Governor of North Sulawesi
- In office June 21, 1978 – October 20, 1979
- President: Suharto
- Preceded by: Hein Victor Worang
- Succeeded by: Erman Hari Rustaman

Personal details
- Born: January 28, 1926 Tondano, Minahasa, Dutch East-Indies
- Died: April 4, 2003 (aged 77) Jakarta, Indonesia^{[citation needed]}

Military service
- Allegiance: Indonesia
- Branch/service: Indonesian Army
- Rank: Major General

= Willy Lasut =

Military officer and governor

Willy Ghayus Alexander Lasut (28 January 1926 – 4 April 2003) was a military officer and governor of North Sulawesi. His tenure as Governor of North Sulawesi was abruptly terminated after only 16 months in office.
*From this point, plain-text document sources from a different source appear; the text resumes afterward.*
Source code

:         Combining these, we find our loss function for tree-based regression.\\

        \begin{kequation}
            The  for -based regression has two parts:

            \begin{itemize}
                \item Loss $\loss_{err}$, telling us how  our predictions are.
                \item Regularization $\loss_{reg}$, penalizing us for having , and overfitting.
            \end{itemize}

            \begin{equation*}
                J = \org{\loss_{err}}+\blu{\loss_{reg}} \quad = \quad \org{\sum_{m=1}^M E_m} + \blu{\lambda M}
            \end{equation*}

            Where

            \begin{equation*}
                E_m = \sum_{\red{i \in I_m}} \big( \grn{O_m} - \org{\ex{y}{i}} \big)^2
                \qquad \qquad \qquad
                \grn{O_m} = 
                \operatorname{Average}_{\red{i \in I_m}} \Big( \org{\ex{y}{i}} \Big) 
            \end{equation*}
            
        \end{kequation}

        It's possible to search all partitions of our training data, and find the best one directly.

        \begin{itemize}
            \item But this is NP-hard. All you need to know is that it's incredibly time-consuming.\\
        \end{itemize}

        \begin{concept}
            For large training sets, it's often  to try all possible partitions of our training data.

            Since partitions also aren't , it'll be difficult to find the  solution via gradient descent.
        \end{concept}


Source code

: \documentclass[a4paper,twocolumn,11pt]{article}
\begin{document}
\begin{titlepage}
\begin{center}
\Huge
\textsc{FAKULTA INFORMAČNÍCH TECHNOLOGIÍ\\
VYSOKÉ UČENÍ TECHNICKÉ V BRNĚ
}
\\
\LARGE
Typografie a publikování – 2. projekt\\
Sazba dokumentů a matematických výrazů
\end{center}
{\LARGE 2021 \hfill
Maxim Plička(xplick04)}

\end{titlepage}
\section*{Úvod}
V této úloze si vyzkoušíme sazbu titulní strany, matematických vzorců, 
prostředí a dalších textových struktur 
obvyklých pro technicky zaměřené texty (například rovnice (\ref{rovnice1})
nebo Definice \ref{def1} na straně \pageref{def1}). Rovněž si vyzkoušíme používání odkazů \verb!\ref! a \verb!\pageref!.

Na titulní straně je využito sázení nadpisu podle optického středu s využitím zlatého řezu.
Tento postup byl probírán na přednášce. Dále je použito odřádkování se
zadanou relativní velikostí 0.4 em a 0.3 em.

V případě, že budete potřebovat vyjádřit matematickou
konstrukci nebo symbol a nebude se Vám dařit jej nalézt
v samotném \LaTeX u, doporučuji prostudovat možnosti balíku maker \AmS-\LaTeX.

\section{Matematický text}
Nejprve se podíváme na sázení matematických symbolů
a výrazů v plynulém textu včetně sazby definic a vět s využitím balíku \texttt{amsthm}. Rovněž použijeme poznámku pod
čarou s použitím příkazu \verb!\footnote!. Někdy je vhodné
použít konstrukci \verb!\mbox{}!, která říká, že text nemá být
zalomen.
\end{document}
No official explanation was given, but during his time as governor, many of his actions were deemed disloyal to the central government. He enacted a plan that raised the price of the local commodity of cloves to 17.500 Rupiah. This greatly increased the livelihoods of local producers, but angered those outside of the province who were receiving "dividends" from clove sales. Lasut refused to resign and protested his dismissal by not attending the swearing in of his replacement. Lasut died on 4 April 2003 and was buried in the Kalibata Heroes' Cemetery in Jakarta.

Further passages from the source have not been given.